— TASK INSTRUCTIONS —
For every record, give an exact copy that has no pictures in it.

(Plain-text document sources)

--

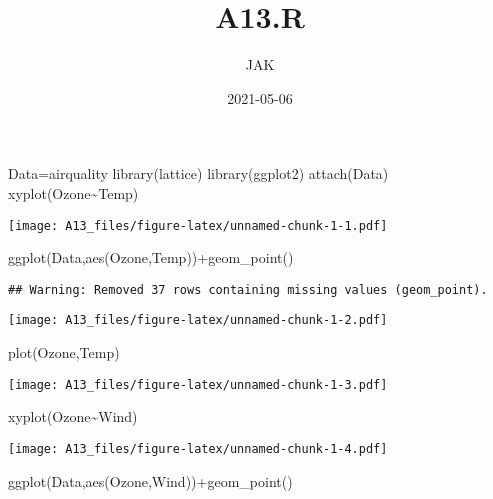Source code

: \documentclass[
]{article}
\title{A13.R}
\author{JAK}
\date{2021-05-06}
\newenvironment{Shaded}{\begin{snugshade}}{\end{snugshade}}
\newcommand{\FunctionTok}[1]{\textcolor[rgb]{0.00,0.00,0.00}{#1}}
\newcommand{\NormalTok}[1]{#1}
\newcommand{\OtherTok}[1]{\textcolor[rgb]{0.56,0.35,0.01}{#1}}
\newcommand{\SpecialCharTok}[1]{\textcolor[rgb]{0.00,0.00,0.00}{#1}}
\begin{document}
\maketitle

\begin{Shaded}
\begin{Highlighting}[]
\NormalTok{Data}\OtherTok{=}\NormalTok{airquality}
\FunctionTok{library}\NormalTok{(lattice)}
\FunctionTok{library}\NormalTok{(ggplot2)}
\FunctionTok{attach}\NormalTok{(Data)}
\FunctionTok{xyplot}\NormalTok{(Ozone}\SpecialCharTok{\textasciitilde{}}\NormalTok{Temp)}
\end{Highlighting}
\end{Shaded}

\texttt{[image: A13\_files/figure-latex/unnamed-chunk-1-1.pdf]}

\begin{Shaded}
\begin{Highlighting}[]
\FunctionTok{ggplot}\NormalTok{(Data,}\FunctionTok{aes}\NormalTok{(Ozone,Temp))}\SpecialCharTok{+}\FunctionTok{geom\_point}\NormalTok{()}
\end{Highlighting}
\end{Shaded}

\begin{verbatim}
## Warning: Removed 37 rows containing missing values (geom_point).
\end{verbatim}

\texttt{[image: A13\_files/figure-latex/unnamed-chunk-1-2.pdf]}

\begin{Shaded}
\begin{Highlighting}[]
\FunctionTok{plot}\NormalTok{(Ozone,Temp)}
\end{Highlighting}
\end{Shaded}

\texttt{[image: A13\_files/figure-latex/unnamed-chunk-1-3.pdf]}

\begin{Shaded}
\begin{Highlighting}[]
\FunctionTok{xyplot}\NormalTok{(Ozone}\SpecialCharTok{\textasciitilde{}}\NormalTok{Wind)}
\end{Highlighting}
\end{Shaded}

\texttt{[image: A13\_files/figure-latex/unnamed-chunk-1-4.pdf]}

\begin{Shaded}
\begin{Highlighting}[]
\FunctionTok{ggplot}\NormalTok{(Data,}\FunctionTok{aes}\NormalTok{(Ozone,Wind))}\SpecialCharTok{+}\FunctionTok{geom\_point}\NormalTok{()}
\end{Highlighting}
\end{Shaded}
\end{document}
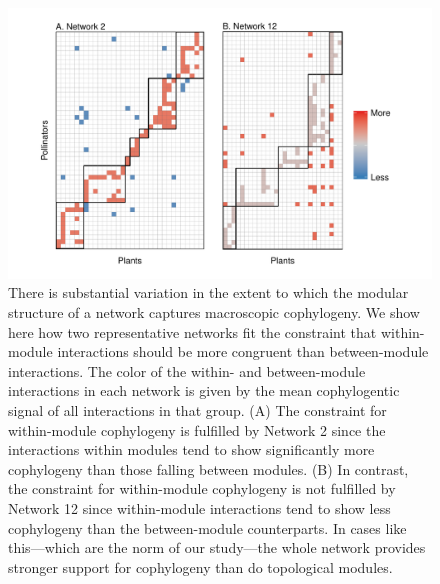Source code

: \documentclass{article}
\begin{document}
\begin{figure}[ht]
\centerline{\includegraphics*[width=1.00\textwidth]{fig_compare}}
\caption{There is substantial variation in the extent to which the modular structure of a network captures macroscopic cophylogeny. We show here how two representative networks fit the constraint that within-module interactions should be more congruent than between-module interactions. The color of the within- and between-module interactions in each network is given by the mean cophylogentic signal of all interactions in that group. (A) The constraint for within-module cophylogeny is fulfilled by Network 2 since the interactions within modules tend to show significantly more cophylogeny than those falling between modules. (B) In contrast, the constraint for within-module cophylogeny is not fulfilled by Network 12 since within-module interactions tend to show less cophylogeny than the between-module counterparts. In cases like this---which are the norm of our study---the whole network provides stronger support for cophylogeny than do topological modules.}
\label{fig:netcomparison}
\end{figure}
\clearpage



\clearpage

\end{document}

--

— REPLY TO THE EXERCISE —
Source code

: \documentclass[
]{article}
\title{A13.R}
\author{JAK}
\date{2021-05-06}
\newenvironment{Shaded}{\begin{snugshade}}{\end{snugshade}}
\newcommand{\FunctionTok}[1]{\textcolor[rgb]{0.00,0.00,0.00}{#1}}
\newcommand{\NormalTok}[1]{#1}
\newcommand{\OtherTok}[1]{\textcolor[rgb]{0.56,0.35,0.01}{#1}}
\newcommand{\SpecialCharTok}[1]{\textcolor[rgb]{0.00,0.00,0.00}{#1}}
\begin{document}
\maketitle

\begin{Shaded}
\begin{Highlighting}[]
\NormalTok{Data}\OtherTok{=}\NormalTok{airquality}
\FunctionTok{library}\NormalTok{(lattice)}
\FunctionTok{library}\NormalTok{(ggplot2)}
\FunctionTok{attach}\NormalTok{(Data)}
\FunctionTok{xyplot}\NormalTok{(Ozone}\SpecialCharTok{\textasciitilde{}}\NormalTok{Temp)}
\end{Highlighting}
\end{Shaded}

\texttt{[image: A13\_files/figure-latex/unnamed-chunk-1-1.pdf]}

\begin{Shaded}
\begin{Highlighting}[]
\FunctionTok{ggplot}\NormalTok{(Data,}\FunctionTok{aes}\NormalTok{(Ozone,Temp))}\SpecialCharTok{+}\FunctionTok{geom\_point}\NormalTok{()}
\end{Highlighting}
\end{Shaded}

\begin{verbatim}
## Warning: Removed 37 rows containing missing values (geom_point).
\end{verbatim}

\texttt{[image: A13\_files/figure-latex/unnamed-chunk-1-2.pdf]}

\begin{Shaded}
\begin{Highlighting}[]
\FunctionTok{plot}\NormalTok{(Ozone,Temp)}
\end{Highlighting}
\end{Shaded}

\texttt{[image: A13\_files/figure-latex/unnamed-chunk-1-3.pdf]}

\begin{Shaded}
\begin{Highlighting}[]
\FunctionTok{xyplot}\NormalTok{(Ozone}\SpecialCharTok{\textasciitilde{}}\NormalTok{Wind)}
\end{Highlighting}
\end{Shaded}

\texttt{[image: A13\_files/figure-latex/unnamed-chunk-1-4.pdf]}

\begin{Shaded}
\begin{Highlighting}[]
\FunctionTok{ggplot}\NormalTok{(Data,}\FunctionTok{aes}\NormalTok{(Ozone,Wind))}\SpecialCharTok{+}\FunctionTok{geom\_point}\NormalTok{()}
\end{Highlighting}
\end{Shaded}
\end{document}
Source code

: \documentclass{article}
\begin{document}
\begin{figure}[ht]
\centerline{\includegraphics*[width=1.00\textwidth]{fig_compare}}
\caption{There is substantial variation in the extent to which the modular structure of a network captures macroscopic cophylogeny. We show here how two representative networks fit the constraint that within-module interactions should be more congruent than between-module interactions. The color of the within- and between-module interactions in each network is given by the mean cophylogentic signal of all interactions in that group. (A) The constraint for within-module cophylogeny is fulfilled by Network 2 since the interactions within modules tend to show significantly more cophylogeny than those falling between modules. (B) In contrast, the constraint for within-module cophylogeny is not fulfilled by Network 12 since within-module interactions tend to show less cophylogeny than the between-module counterparts. In cases like this---which are the norm of our study---the whole network provides stronger support for cophylogeny than do topological modules.}
\label{fig:netcomparison}
\end{figure}
\clearpage



\clearpage

\end{document}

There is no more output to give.